Dans certains endroits, la vague de migration a ramené un sentiment de normalité. À Singapour, le nombre de travailleurs étrangers a récemment retrouvé son niveau d’avant la pandémie. Dans d’autres endroits, on a l’impression d’un changement radical. Prenons l’exemple de Terre-Neuve-et-Labrador, la deuxième plus petite province du Canada en termes de population. Il y a longtemps y vivaient des résidents d’origine irlandaise et de religion catholique. La migration nette vers la province est plus de 20 fois supérieure à ce qu’elle était avant la pandémie. St John’s, la capitale autrefois assez homogène, ressemble de plus en plus à Toronto. Heart’s Delight, un petit village rural, compte désormais une boulangerie ukrainienne.
Les nouveaux arrivants installés dans la province de Terre-Neuve représentent un microcosme de ceux qui vivent ailleurs dans le monde. Plusieurs centaines d’Ukrainiens sont arrivés sur l’île, soit une petite partie des millions qui ont quitté le pays depuis l’invasion russe. Les Indiens et les Nigérians semblent également y venir en masse. Nombre d’entre eux ont déjà des liens familiaux dans des pays plus riches.
Hausse des loyers
Certains économistes espèrent également que la vague migratoire aura des retombées plus immédiates. “Une forte immigration est utile à la banque centrale américaine, qui tente de refroidir le marché du travail et de ralentir l’inflation”, explique Torsten Slok, du gestionnaire d’actifs Apollo Global Management. Cet argument est peut-être un peu trop optimiste. Si davantage de personnes entrent sur le marché du travail, l’offre de main-d’œuvre augmente, ce qui se traduit par une croissance plus faible des salaires. Mais l’effet est assez faible. Rien ne prouve que les pays qui accueillent le plus de migrants aient les marchés du travail les plus fluides. Au Canada, par exemple, les salaires continuent d’augmenter d’environ 5 % par an.
Bientôt, le virage anti-immigration pris par les pays riches à la fin des années 2010 apparaîtra comme une aberration.
Le virage anti-immigration bientôt vu comme une aberration ?
Les migrants augmentent également la demande de biens et de services, ce qui peut entraîner une hausse de l’inflation. En Grande-Bretagne, les nouveaux arrivants semblent faire grimper les loyers à Londres. Un effet similaire est perceptible en Australie. Selon les estimations de la banque Goldman Sachs, la migration nette annuelle actuelle de 500 000 personnes en Australie entraîne une augmentation des loyers d’environ 5 %. L’augmentation des loyers entraîne une hausse de l’indice général des prix à la consommation. La demande des migrants peut également expliquer pourquoi les prix de l’immobilier dans de nombreux pays riches n’ont pas beaucoup baissé malgré des taux hypothécaires plus élevés.
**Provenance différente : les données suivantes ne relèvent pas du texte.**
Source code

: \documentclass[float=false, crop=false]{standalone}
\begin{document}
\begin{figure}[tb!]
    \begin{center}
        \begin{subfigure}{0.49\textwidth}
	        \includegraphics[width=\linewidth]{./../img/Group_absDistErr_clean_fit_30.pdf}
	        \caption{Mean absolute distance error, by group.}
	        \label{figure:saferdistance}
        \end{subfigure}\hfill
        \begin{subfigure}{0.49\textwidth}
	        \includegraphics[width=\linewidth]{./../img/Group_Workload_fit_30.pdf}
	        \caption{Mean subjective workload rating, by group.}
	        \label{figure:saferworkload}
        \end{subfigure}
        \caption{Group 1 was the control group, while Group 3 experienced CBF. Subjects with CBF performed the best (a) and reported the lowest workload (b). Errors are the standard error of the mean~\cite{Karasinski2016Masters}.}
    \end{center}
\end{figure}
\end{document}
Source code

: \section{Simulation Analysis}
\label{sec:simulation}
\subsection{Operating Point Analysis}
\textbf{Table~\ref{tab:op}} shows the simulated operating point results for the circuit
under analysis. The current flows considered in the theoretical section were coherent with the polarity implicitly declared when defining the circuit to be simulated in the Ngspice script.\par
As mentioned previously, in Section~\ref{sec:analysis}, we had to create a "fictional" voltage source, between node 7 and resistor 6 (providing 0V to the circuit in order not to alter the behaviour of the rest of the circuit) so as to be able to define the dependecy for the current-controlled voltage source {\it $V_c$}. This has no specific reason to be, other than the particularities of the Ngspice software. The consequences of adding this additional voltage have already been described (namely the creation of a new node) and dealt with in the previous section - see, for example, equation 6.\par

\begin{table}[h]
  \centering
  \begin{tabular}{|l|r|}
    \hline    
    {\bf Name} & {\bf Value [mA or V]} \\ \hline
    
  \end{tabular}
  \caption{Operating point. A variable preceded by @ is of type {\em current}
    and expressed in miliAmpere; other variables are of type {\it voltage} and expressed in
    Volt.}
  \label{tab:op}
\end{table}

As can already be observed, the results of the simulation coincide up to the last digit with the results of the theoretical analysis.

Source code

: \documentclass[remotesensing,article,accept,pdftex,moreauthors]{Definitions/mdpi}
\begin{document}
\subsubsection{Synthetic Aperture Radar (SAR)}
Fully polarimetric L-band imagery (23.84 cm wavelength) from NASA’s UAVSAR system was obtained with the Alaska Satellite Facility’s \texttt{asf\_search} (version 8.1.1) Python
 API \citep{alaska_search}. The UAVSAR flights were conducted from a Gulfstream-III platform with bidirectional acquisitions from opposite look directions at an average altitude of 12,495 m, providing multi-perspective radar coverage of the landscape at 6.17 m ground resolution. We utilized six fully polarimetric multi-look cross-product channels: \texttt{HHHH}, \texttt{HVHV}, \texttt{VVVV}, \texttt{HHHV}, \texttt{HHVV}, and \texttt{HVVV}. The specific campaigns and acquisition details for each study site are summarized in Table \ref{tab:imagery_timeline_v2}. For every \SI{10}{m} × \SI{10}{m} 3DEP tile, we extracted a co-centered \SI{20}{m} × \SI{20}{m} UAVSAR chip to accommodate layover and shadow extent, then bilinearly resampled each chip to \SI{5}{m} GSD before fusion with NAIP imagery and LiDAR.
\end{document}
Au cours de l’année à venir, les migrations pourraient diminuer légèrement. Le rattrapage post-pandémique prendra fin et les marchés du travail des pays riches se relâchent lentement. Néanmoins, il y a des raisons de croire que le niveau élevé de nouveaux arrivants se maintiendra pendant un certain temps encore grâce notamment aux politiques gouvernementales plus favorables. Plus important encore, les migrations d’aujourd’hui entraînent les migrations de demain, car les nouveaux arrivants amènent avec eux enfants et partenaires. Bientôt, le virage anti-immigration pris par les pays riches à la fin des années 2010 apparaîtra comme une aberration.